Assignment 2: Financial Aid Calculation (25 Points)

Chris Tralie (with heavy inspiration from Ann Marie Veca-Schilling)

Due Monday 2/10/2020

Overview / Logistics

The purpose of this assignment is to get you practice with if statements and if/else statements, as well as unit tests with JUnit. It will also serve as a gentle introduction/sneak preview of methods. The concept for the programming part of this assignment was borrowed heavily from Professor Schilling's version of CS 173.

Click here to download the skeleton code for this assignment. You will be editing src/hw2/HW2.java and test/hw2/HW2Test.java.

What to submit: When you are finished, you should submit these two files to Canvas. Please also submit answers to the following as a comment on Canvas:

  • Did you work with a buddy on this assignment? If so, who?
  • Are you using up any grace points to buy lateness days? If so, how many?
  • Approximately how many hours it took you to finish this assignment (I will not judge you for this at all...I am simply using it to gauge if the assignments are too easy or hard)
  • Your overall impression of the assignment. Did you love it, hate it, or were you neutral? One word answers are fine, but if you have any suggestions for the future let me know.
  • Any other concerns that you have. For instance, if you have a bug that you were unable to solve but you made progress, write that here. The more you articulate the problem the more partial credit you will receive (fine to leave this blank)

The Problem

A non-governmental organization got a large donation to help families in need, but they have so many families to help that they need a program to help automate calculating the amount of financial assistance for each family. The amount of aid depends both on the annual household income and the number of children in the family. The rules are as follows:

  • If the annual household income is greater than $40,000, then no aid is provided.

  • If the annual household income is between $30,000 (inclusive) and $40,000 (inclusive), then apply the following rules:
    • If the household has three or more children, provide $1,000 per child.
    • If the household has two or fewer children, provide $500 per child.
  • If the annual household income is from $20,000 (inclusive) to $30,000 (not inclusive), then apply the following rules:
    • If the household has at least two children, then provide $1,500 per child.
    • If the household has only one child, then provide $2,000 total.
  • If the annual household income is less than $20,000, then provide $2100 per child.
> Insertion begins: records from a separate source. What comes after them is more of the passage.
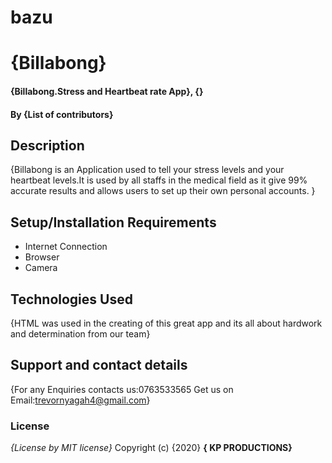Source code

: # bazu
# {Billabong}
#### {Billabong.Stress and Heartbeat rate App}, {}
#### By **{List of contributors}**
## Description
{Billabong is an Application used to tell your stress levels and your heartbeat levels.It is used by all staffs in the medical field as it give 99% accurate results and allows users to set up their own personal accounts. }
## Setup/Installation Requirements
* Internet Connection
* Browser
* Camera
## Technologies Used
{HTML was used in the creating of this great app and its all about hardwork and determination from our team}
## Support and contact details
{For any Enquiries contacts us:0763533565
Get us on Email:trevornyagah4@gmail.com}
### License
*{License by MIT license}*
Copyright (c) {2020} **{ KP PRODUCTIONS}**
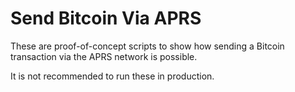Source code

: # Send Bitcoin Via APRS

These are proof-of-concept scripts to show how sending a Bitcoin transaction via the APRS network is possible.

It is not recommended to run these in production.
Programming Tasks (15 Points)

You have two main tasks to do to complete a working program:

  1. (2 points) Complete an input prompt asking the user to input an integer representing the number of kids who need assistance (this is by far the quicker part).
  2. (13 points) Fill in the method that computes the proper amount of assistance, following the rules above.
  3. Extra Credit (+2): Print the money with commas in appropriate spots. For example, print $12,000 instead of $12000. You can assume that the amount of aid is less than a million dollars, so that you will need at most one comma.

Tips

  • It is possible to do this assignment with a single stream of if/else blocks that use boolean expressions, but you may instead want to do it with nested if statements in some of them (it's your choice). Recall that a nested if statement is a statement such as

    In this example, we don't even check c > d unless a > b passes. Just for contrast, the way to get to inner block 1 without nested if statements is with a boolean expression

Unit Tests (10 Points)

Coming up with proper test cases is an important part of software engineering that, when done properly, saves everyone a huge headache. Good software testing frameworks allow the programmer to write a whole battery of tests that get applied every time the code is changed so that they don't have to manually input all of the tests every time. In NetBeans, we have access to one such test framework known as JUnit, which runs a battery of tests completely separately from the main function (more information about JUnit in Netbeans can be found here). To create your tests, you will be editing the file HW2Test.java in the TestPackages pane of your NetBeans project. To run the unit tests, right click on this file and select "run," as shown below




The results of all of the tests will be shown in the console. For instance, for the default skeleton code, I provided two tests, and one of them fails:




The reason for this behavior is as follows. By default, the code returns a "dummy value" of $0.0 for all income levels and number of children. The first test has a high income that should receive zero aid, so this passes just fine. However, the second case has a mid level income of $35,000 with 5 kids, that should receive a total of $5,000 in aid by the rules above. In this case, the dummy value of $0.0 is definitely not correct, so this second test will fail until you update your code.

To get full credit for this part of the assignment, you must create enough unit tests so that every block of code you write is covered by at least one test. The reference solution has 6 test cases, including the first two that are provided. The easiest way to create a new test case is to simply copy and paste the code for a test case that's already there (starting with @Test and continuing through the end curly brace } ) and to rename it and update the test values. It is recommended that you do this as you are going along. This will really help you when debugging, and it's a lot easier than inputting values into the console over and over again.